> **Source material**:
● ● ● ● ●

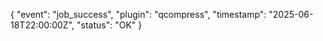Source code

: {
  "event": "job_success",
  "plugin": "qcompress",
  "timestamp": "2025-06-18T22:00:00Z",
  "status": "OK"
}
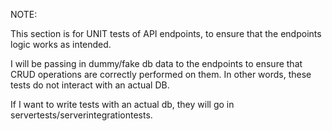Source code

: NOTE:

This section is for UNIT tests of API endpoints, to ensure that the endpoints logic works as intended.

I will be passing in dummy/fake db data to the endpoints to ensure that CRUD operations are correctly performed on them. In other words, these tests do not interact with an actual DB.

If I want to write tests with an actual db, they will go in servertests/serverintegrationtests.
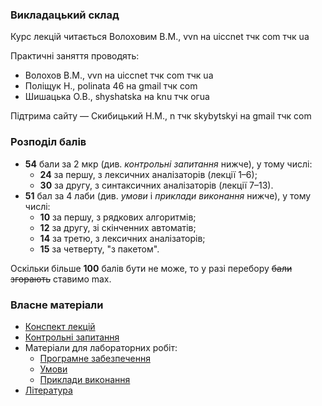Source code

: <!--Ця сторінка містить усі матеріали нормативного курсу "Системне програмування" що читається у другому семестрі третього курсу на освітній програмі "Прикладна математика" факультетку комп'ютерних наук та кібернетики Київського національного університету імені Тараса Шевченка.-->

### Викладацький склад

Курс лекцій читається Волоховим В.М., vvn на uiccnet тчк com тчк ua

Практичні заняття проводять:
- Волохов В.М., vvn на uiccnet тчк com тчк ua
- Поліщук Н., polinata 46 на gmail тчк com
- Шишацька О.В., shyshatska на knu тчк огua

Підтрима сайту &mdash; Скибицький Н.М., n тчк skybytskyi на gmail тчк com

### Розподіл балів

- **54** бали за 2 мкр (див. _контрольні запитання_ нижче), 
	у тому числі:
	- **24** за першу, з лексичних аналізаторів (лекції 1&ndash;6);
	- **30** за другу, з синтаксичних аналізаторів (лекції 7&ndash;13).
- **51** бал за 4 лаби (див. _умови_ і _приклади виконання_ нижче), 
	у тому числі:
	- **10** за першу, з рядкових алгоритмів;
	- **12** за другу, зі скінченних автоматів;
	- **14** за третю, з лексичних аналізаторів;
	- **15** за четверту, "з пакетом".

Оскільки більше **100** балів бути не може, 
то у разі перебору ~~бали згорають~~ ставимо max.

### Власне матеріали

- [Конспект лекцій](lectures/lectures.md)
- [Контрольні запитання](exams/control-questions.md)
- Матеріали для лабораторних робіт:
  - [Програмне забезпечення](labs/starting-out.md)
  - [Умови](labs/tasks/tasks.md)
  - [Приклади виконання](labs/examples/examples.md)
- [Література](books/books.md)
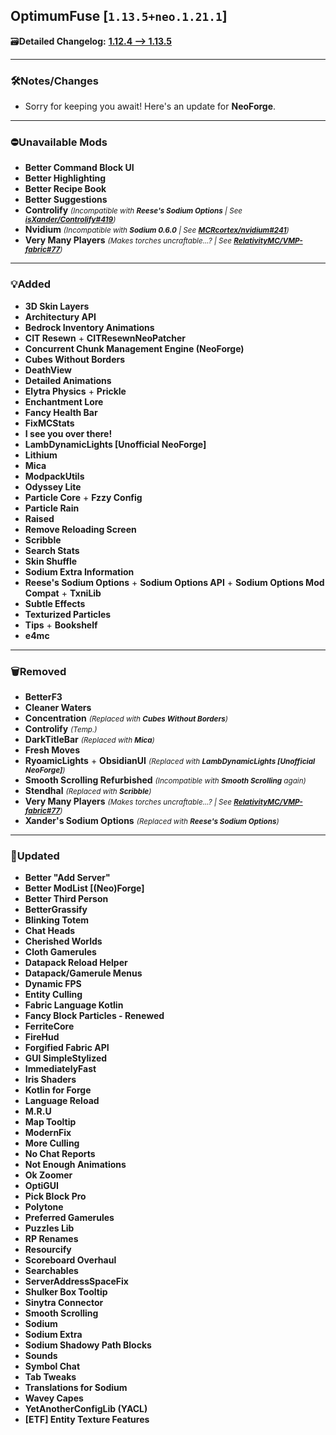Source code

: ## OptimumFuse [`1.13.5+neo.1.21.1`]

🗃️**Detailed Changelog:** [**1.12.4 --> 1.13.5**](https://github.com/UltimatChamp/optimum-fuse/compare/1.12.4...1.13.5)

<hr>

### 🛠️Notes/Changes

- Sorry for keeping you await! Here's an update for **NeoForge**.

<hr>

### ⛔Unavailable Mods

- **Better Command Block UI**
- **Better Highlighting**
- **Better Recipe Book**
- **Better Suggestions**
- **Controlify** _<small>(Incompatible with **Reese's Sodium Options** |
  See [**isXander/Controlify#419**](https://github.com/isXander/Controlify/issues/419))</small>_
- **Nvidium** _<small>(Incompatible with **Sodium 0.6.0** |
  See [**MCRcortex/nvidium#241**](https://github.com/MCRcortex/nvidium/issues/241))</small>_
- **Very Many Players** _<small>(Makes torches uncraftable...? |
  See [**RelativityMC/VMP-fabric#77**](https://github.com/RelativityMC/VMP-fabric/issues/77))</small>_

<hr>

### 💡Added

- **3D Skin Layers**
- **Architectury API**
- **Bedrock Inventory Animations**
- **CIT Resewn** + **CITResewnNeoPatcher**
- **Concurrent Chunk Management Engine (NeoForge)**
- **Cubes Without Borders**
- **DeathView**
- **Detailed Animations**
- **Elytra Physics** + **Prickle**
- **Enchantment Lore**
- **Fancy Health Bar**
- **FixMCStats**
- **I see you over there!**
- **LambDynamicLights [Unofficial NeoForge]**
- **Lithium**
- **Mica**
- **ModpackUtils**
- **Odyssey Lite**
- **Particle Core** + **Fzzy Config**
- **Particle Rain**
- **Raised**
- **Remove Reloading Screen**
- **Scribble**
- **Search Stats**
- **Skin Shuffle**
- **Sodium Extra Information**
- **Reese's Sodium Options** + **Sodium Options API** + **Sodium Options Mod Compat** + **TxniLib**
- **Subtle Effects**
- **Texturized Particles**
- **Tips** + **Bookshelf**
- **e4mc**

<hr>

### 🗑️Removed

- **BetterF3**
- **Cleaner Waters**
- **Concentration** _<small>(Replaced with **Cubes Without Borders**)</small>_
- **Controlify** _<small>(Temp.)</small>_
- **DarkTitleBar** _<small>(Replaced with **Mica**)</small>_
- **Fresh Moves**
- **RyoamicLights** + **ObsidianUI** _<small>(Replaced with **LambDynamicLights [Unofficial NeoForge]**)</small>_
- **Smooth Scrolling Refurbished** _<small>(Incompatible with **Smooth Scrolling** again)</small>_
- **Stendhal** _<small>(Replaced with **Scribble**)</small>_
- **Very Many Players** _<small>(Makes torches uncraftable...? |
  See [**RelativityMC/VMP-fabric#77**](https://github.com/RelativityMC/VMP-fabric/issues/77))</small>_
- **Xander's Sodium Options** _<small>(Replaced with **Reese's Sodium Options**)</small>_

<hr>

### 🔄️Updated

- **Better "Add Server"**
- **Better ModList [(Neo)Forge]**
- **Better Third Person**
- **BetterGrassify**
- **Blinking Totem**
- **Chat Heads**
- **Cherished Worlds**
- **Cloth Gamerules**
- **Datapack Reload Helper**
- **Datapack/Gamerule Menus**
- **Dynamic FPS**
- **Entity Culling**
- **Fabric Language Kotlin**
- **Fancy Block Particles - Renewed**
- **FerriteCore**
- **FireHud**
- **Forgified Fabric API**
- **GUI SimpleStylized**
- **ImmediatelyFast**
- **Iris Shaders**
- **Kotlin for Forge**
- **Language Reload**
- **M.R.U**
- **Map Tooltip**
- **ModernFix**
- **More Culling**
- **No Chat Reports**
- **Not Enough Animations**
- **Ok Zoomer**
- **OptiGUI**
- **Pick Block Pro**
- **Polytone**
- **Preferred Gamerules**
- **Puzzles Lib**
- **RP Renames**
- **Resourcify**
- **Scoreboard Overhaul**
- **Searchables**
- **ServerAddressSpaceFix**
- **Shulker Box Tooltip**
- **Sinytra Connector**
- **Smooth Scrolling**
- **Sodium**
- **Sodium Extra**
- **Sodium Shadowy Path Blocks**
- **Sounds**
- **Symbol Chat**
- **Tab Tweaks**
- **Translations for Sodium**
- **Wavey Capes**
- **YetAnotherConfigLib (YACL)**
- **[ETF] Entity Texture Features**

● ● ● ● ●

> **Prompt**: Nothing but the pictures should be left out when the material above is copied.

> **Exercise response**:
Source code

: {
  "event": "job_success",
  "plugin": "qcompress",
  "timestamp": "2025-06-18T22:00:00Z",
  "status": "OK"
}
Source code

: NOTE:

This section is for UNIT tests of API endpoints, to ensure that the endpoints logic works as intended.

I will be passing in dummy/fake db data to the endpoints to ensure that CRUD operations are correctly performed on them. In other words, these tests do not interact with an actual DB.

If I want to write tests with an actual db, they will go in servertests/serverintegrationtests.
Source code

: <!--Ця сторінка містить усі матеріали нормативного курсу "Системне програмування" що читається у другому семестрі третього курсу на освітній програмі "Прикладна математика" факультетку комп'ютерних наук та кібернетики Київського національного університету імені Тараса Шевченка.-->

### Викладацький склад

Курс лекцій читається Волоховим В.М., vvn на uiccnet тчк com тчк ua

Практичні заняття проводять:
- Волохов В.М., vvn на uiccnet тчк com тчк ua
- Поліщук Н., polinata 46 на gmail тчк com
- Шишацька О.В., shyshatska на knu тчк огua

Підтрима сайту &mdash; Скибицький Н.М., n тчк skybytskyi на gmail тчк com

### Розподіл балів

- **54** бали за 2 мкр (див. _контрольні запитання_ нижче), 
	у тому числі:
	- **24** за першу, з лексичних аналізаторів (лекції 1&ndash;6);
	- **30** за другу, з синтаксичних аналізаторів (лекції 7&ndash;13).
- **51** бал за 4 лаби (див. _умови_ і _приклади виконання_ нижче), 
	у тому числі:
	- **10** за першу, з рядкових алгоритмів;
	- **12** за другу, зі скінченних автоматів;
	- **14** за третю, з лексичних аналізаторів;
	- **15** за четверту, "з пакетом".

Оскільки більше **100** балів бути не може, 
то у разі перебору ~~бали згорають~~ ставимо max.

### Власне матеріали

- [Конспект лекцій](lectures/lectures.md)
- [Контрольні запитання](exams/control-questions.md)
- Матеріали для лабораторних робіт:
  - [Програмне забезпечення](labs/starting-out.md)
  - [Умови](labs/tasks/tasks.md)
  - [Приклади виконання](labs/examples/examples.md)
- [Література](books/books.md)
Source code

: ## OptimumFuse [`1.13.5+neo.1.21.1`]

🗃️**Detailed Changelog:** [**1.12.4 --> 1.13.5**](https://github.com/UltimatChamp/optimum-fuse/compare/1.12.4...1.13.5)

<hr>

### 🛠️Notes/Changes

- Sorry for keeping you await! Here's an update for **NeoForge**.

<hr>

### ⛔Unavailable Mods

- **Better Command Block UI**
- **Better Highlighting**
- **Better Recipe Book**
- **Better Suggestions**
- **Controlify** _<small>(Incompatible with **Reese's Sodium Options** |
  See [**isXander/Controlify#419**](https://github.com/isXander/Controlify/issues/419))</small>_
- **Nvidium** _<small>(Incompatible with **Sodium 0.6.0** |
  See [**MCRcortex/nvidium#241**](https://github.com/MCRcortex/nvidium/issues/241))</small>_
- **Very Many Players** _<small>(Makes torches uncraftable...? |
  See [**RelativityMC/VMP-fabric#77**](https://github.com/RelativityMC/VMP-fabric/issues/77))</small>_

<hr>

### 💡Added

- **3D Skin Layers**
- **Architectury API**
- **Bedrock Inventory Animations**
- **CIT Resewn** + **CITResewnNeoPatcher**
- **Concurrent Chunk Management Engine (NeoForge)**
- **Cubes Without Borders**
- **DeathView**
- **Detailed Animations**
- **Elytra Physics** + **Prickle**
- **Enchantment Lore**
- **Fancy Health Bar**
- **FixMCStats**
- **I see you over there!**
- **LambDynamicLights [Unofficial NeoForge]**
- **Lithium**
- **Mica**
- **ModpackUtils**
- **Odyssey Lite**
- **Particle Core** + **Fzzy Config**
- **Particle Rain**
- **Raised**
- **Remove Reloading Screen**
- **Scribble**
- **Search Stats**
- **Skin Shuffle**
- **Sodium Extra Information**
- **Reese's Sodium Options** + **Sodium Options API** + **Sodium Options Mod Compat** + **TxniLib**
- **Subtle Effects**
- **Texturized Particles**
- **Tips** + **Bookshelf**
- **e4mc**

<hr>

### 🗑️Removed

- **BetterF3**
- **Cleaner Waters**
- **Concentration** _<small>(Replaced with **Cubes Without Borders**)</small>_
- **Controlify** _<small>(Temp.)</small>_
- **DarkTitleBar** _<small>(Replaced with **Mica**)</small>_
- **Fresh Moves**
- **RyoamicLights** + **ObsidianUI** _<small>(Replaced with **LambDynamicLights [Unofficial NeoForge]**)</small>_
- **Smooth Scrolling Refurbished** _<small>(Incompatible with **Smooth Scrolling** again)</small>_
- **Stendhal** _<small>(Replaced with **Scribble**)</small>_
- **Very Many Players** _<small>(Makes torches uncraftable...? |
  See [**RelativityMC/VMP-fabric#77**](https://github.com/RelativityMC/VMP-fabric/issues/77))</small>_
- **Xander's Sodium Options** _<small>(Replaced with **Reese's Sodium Options**)</small>_

<hr>

### 🔄️Updated

- **Better "Add Server"**
- **Better ModList [(Neo)Forge]**
- **Better Third Person**
- **BetterGrassify**
- **Blinking Totem**
- **Chat Heads**
- **Cherished Worlds**
- **Cloth Gamerules**
- **Datapack Reload Helper**
- **Datapack/Gamerule Menus**
- **Dynamic FPS**
- **Entity Culling**
- **Fabric Language Kotlin**
- **Fancy Block Particles - Renewed**
- **FerriteCore**
- **FireHud**
- **Forgified Fabric API**
- **GUI SimpleStylized**
- **ImmediatelyFast**
- **Iris Shaders**
- **Kotlin for Forge**
- **Language Reload**
- **M.R.U**
- **Map Tooltip**
- **ModernFix**
- **More Culling**
- **No Chat Reports**
- **Not Enough Animations**
- **Ok Zoomer**
- **OptiGUI**
- **Pick Block Pro**
- **Polytone**
- **Preferred Gamerules**
- **Puzzles Lib**
- **RP Renames**
- **Resourcify**
- **Scoreboard Overhaul**
- **Searchables**
- **ServerAddressSpaceFix**
- **Shulker Box Tooltip**
- **Sinytra Connector**
- **Smooth Scrolling**
- **Sodium**
- **Sodium Extra**
- **Sodium Shadowy Path Blocks**
- **Sounds**
- **Symbol Chat**
- **Tab Tweaks**
- **Translations for Sodium**
- **Wavey Capes**
- **YetAnotherConfigLib (YACL)**
- **[ETF] Entity Texture Features**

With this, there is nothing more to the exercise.